» **REQUIRED WORK**:
Output only the lines of the entries that follow, starting at the one with "Well , after" and running down to the one with "after we run", both included and unchanged.

» **Stored data**:
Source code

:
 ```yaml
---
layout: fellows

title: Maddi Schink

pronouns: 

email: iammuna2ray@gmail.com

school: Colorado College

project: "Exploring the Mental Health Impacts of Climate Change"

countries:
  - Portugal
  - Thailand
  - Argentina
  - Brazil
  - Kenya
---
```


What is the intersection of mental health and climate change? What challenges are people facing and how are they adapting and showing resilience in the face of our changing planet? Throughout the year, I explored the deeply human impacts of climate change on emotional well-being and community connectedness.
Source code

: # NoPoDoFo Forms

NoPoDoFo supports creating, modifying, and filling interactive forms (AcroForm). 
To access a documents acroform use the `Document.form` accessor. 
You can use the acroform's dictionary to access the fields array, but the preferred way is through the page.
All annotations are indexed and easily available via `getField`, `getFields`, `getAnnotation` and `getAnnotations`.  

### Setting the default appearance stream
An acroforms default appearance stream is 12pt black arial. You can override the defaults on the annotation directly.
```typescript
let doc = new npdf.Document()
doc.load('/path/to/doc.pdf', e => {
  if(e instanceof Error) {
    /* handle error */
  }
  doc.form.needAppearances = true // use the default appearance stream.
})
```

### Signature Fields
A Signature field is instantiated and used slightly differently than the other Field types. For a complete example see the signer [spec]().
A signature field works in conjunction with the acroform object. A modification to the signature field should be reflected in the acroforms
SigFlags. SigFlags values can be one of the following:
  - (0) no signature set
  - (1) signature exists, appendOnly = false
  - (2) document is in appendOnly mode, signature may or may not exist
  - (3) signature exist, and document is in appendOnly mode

--

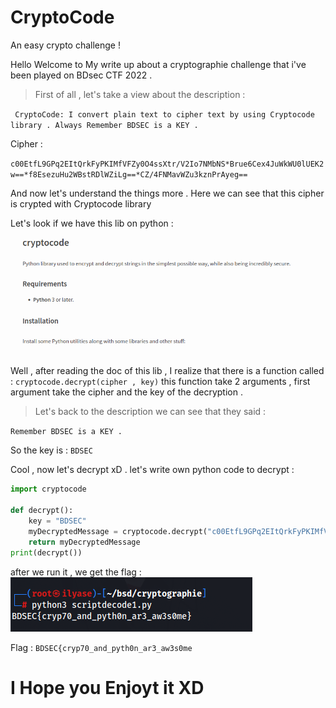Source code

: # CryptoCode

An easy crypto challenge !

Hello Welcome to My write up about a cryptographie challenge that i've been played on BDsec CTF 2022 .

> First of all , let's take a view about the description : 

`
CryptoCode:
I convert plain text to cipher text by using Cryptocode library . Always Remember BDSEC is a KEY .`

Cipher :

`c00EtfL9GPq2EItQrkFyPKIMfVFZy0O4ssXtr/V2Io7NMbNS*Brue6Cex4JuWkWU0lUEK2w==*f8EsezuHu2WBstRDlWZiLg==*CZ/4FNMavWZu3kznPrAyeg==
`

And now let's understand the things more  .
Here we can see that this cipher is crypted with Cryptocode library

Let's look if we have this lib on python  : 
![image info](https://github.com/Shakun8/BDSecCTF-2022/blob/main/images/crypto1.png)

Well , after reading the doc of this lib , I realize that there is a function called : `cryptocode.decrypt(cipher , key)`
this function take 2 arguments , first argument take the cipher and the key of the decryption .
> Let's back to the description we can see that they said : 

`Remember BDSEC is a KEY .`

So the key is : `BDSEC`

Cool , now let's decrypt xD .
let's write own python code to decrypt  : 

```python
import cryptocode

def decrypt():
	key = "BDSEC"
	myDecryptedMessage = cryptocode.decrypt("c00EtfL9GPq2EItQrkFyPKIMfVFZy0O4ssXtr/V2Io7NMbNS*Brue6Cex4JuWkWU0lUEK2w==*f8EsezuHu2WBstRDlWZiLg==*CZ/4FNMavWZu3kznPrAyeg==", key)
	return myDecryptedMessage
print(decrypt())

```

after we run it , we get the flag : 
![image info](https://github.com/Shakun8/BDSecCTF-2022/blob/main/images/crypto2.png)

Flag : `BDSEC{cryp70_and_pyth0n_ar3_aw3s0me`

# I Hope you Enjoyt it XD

» **PROBLEM SOLUTION**:
Well , after reading the doc of this lib , I realize that there is a function called : `cryptocode.decrypt(cipher , key)`
this function take 2 arguments , first argument take the cipher and the key of the decryption .
> Let's back to the description we can see that they said : 

`Remember BDSEC is a KEY .`

So the key is : `BDSEC`

Cool , now let's decrypt xD .
let's write own python code to decrypt  : 

```python
import cryptocode

def decrypt():
	key = "BDSEC"
	myDecryptedMessage = cryptocode.decrypt("c00EtfL9GPq2EItQrkFyPKIMfVFZy0O4ssXtr/V2Io7NMbNS*Brue6Cex4JuWkWU0lUEK2w==*f8EsezuHu2WBstRDlWZiLg==*CZ/4FNMavWZu3kznPrAyeg==", key)
	return myDecryptedMessage
print(decrypt())

```

after we run it , we get the flag : 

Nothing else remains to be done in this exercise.